The code generated by the model for this problem was:

In [None]:
import sys

# Check input format
if len(sys.argv)!= 2:
    print("Usage: python3 solution.py <input_file_name>")
    sys.exit(1)

try:
    input_file = open(sys.argv[1], "r")
except FileNotFoundError:
    print("Input file not found!")
    sys.exit(1)

try:
    n = int(input_file.readline())
    h = int(input_file.readline())
    w = int(input_file.readline())
    input_file.close()
except ValueError:
    print("Invalid input format!")
    sys.exit(1)

# Check if all values are integers
while h > 0 or w > 0:
    try:
        h = int(input_file.readline())
    except ValueError:
        print("Invalid input format!")
        sys.exit(1)
    try:
        w = int(input_file.read

The generated code attempts to read input from a file using sys.argv, but it is incorrect for the proposed problem. It closes the file before finishing reading, and contains incomplete and invalid chunks. And it does not solve the problem correctly or print the expected output.

However, we can see that the model is already generating Python code with a reasonable structure, including basic input handling, error checking, and use of standard libraries.

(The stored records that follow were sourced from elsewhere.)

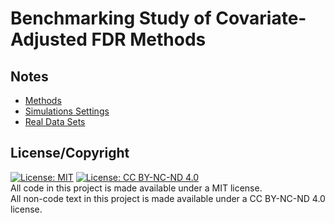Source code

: # Benchmarking Study of Covariate-Adjusted FDR Methods 

## Notes
- [Methods](notes/1_methods.md)
- [Simulations Settings](notes/2_simulations.md)
- [Real Data Sets](notes/3_realdata.md) 


## License/Copyright
[![License: MIT](https://img.shields.io/badge/License-MIT-yellow.svg)](https://opensource.org/licenses/MIT) [![License: CC BY-NC-ND 4.0](https://img.shields.io/badge/License-CC%20BY--NC--ND%204.0-lightgrey.svg)](https://creativecommons.org/licenses/by-nc-nd/4.0/)  
All code in this project is made available under a MIT license.  
All non-code text in this project is made available under a CC BY-NC-ND 4.0 license.
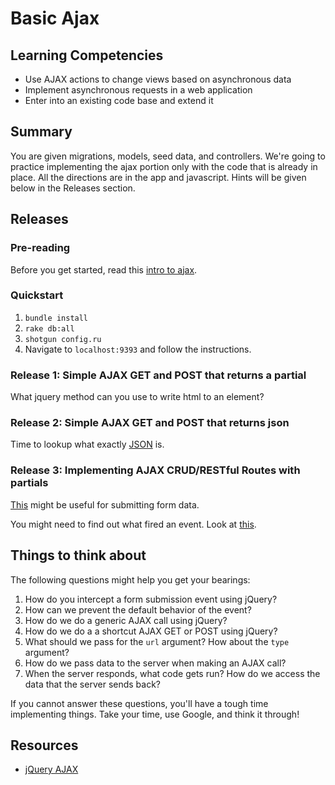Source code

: # Basic Ajax

## Learning Competencies

* Use AJAX actions to change views based on asynchronous data
* Implement asynchronous requests in a web application
* Enter into an existing code base and extend it

## Summary

You are given migrations, models, seed data, and controllers.  We're going to practice implementing the ajax portion only with the code that is already in place.  All the directions are in the app and javascript.  Hints will be given below in the Releases section.

## Releases

### Pre-reading

Before you get started, read this [intro to ajax](http://learn.jquery.com/ajax/).

### Quickstart

1.  `bundle install`
2.  `rake db:all`
3.  `shotgun config.ru`
4.  Navigate to `localhost:9393` and follow the instructions.

### Release 1:  Simple AJAX GET and POST that returns a partial

What jquery method can you use to write html to an element?

### Release 2:  Simple AJAX GET and POST that returns json

Time to lookup what exactly [JSON](http://www.copterlabs.com/blog/json-what-it-is-how-it-works-how-to-use-it/) is.

### Release 3:  Implementing AJAX CRUD/RESTful Routes with partials

[This](http://api.jquery.com/serialize/) might be useful for submitting form data.

You might need to find out what fired an event.  Look at [this](http://api.jquery.com/event.target/).

## Things to think about

The following questions might help you get your bearings:

1. How do you intercept a form submission event using jQuery?
2. How can we prevent the default behavior of the event?
3. How do we do a generic AJAX call using jQuery?
4. How do we do a a shortcut AJAX GET or POST using jQuery?
5. What should we pass for the `url` argument? How about the `type` argument?
5. How do we pass data to the server when making an AJAX call?
6. When the server responds, what code gets run? How do we access the data that
   the server sends back?

If you cannot answer these questions, you'll have a tough time implementing
things. Take your time, use Google, and think it through!

## Resources

* [jQuery AJAX](http://api.jquery.com/jquery.ajax/)

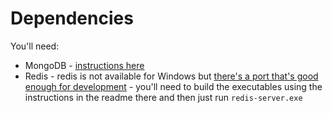 Dependencies
====

You'll need:

* MongoDB - [instructions here](http://docs.mongodb.org/manual/tutorial/install-mongodb-on-windows/)
* Redis - redis is not available for Windows but [there's a port that's good enough for development](https://github.com/MSOpenTech/redis) - you'll need to build the executables using the instructions in the readme there and then just run `redis-server.exe`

Now we see if the model performs better with the one-shot prompt approach. In this cell we generate the one shot prompt using also a random example.

In [None]:
one_shot_messages = build_messages(df, example.index[0], mode='one-shot')
print(one_shot_messages)

[{'role': 'system', 'content': 'You are an assistent who helps solve programming problems by writing the corresponding Python code. Please respond with the code only, without explanation.'}, {'role': 'user', 'content': '### Problem:\nYou are given an integer sequence of length N. The i-th term in the sequence is a_i. In one operation, you can select a term and either increment or decrement it by one.\n\nAt least how many operations are necessary to satisfy the following conditions?\n\n* For every i (1≤i≤n), the sum of the terms from the 1-st through i-th term is not zero.\n* For every i (1≤i≤n-1), the sign of the sum of the terms from the 1-st through i-th term, is different from the sign of the sum of the terms from the 1-st through (i+1)-th term.\n\nConstraints\n\n* 2 ≤ n ≤ 10^5\n* |a_i| ≤ 10^9\n* Each a_i is an integer.\n\nInput\n\nInput is given from Standard Input in the following format:\n\n\nn\na_1 a_2 ... a_n\n\n\nOutput\n\nPrint the minimum necessary count of operations.\n### 

And now we generate the output for this prompt

In [None]:
one_shot_generated = generate_solution(one_shot_messages)
print(one_shot_generated)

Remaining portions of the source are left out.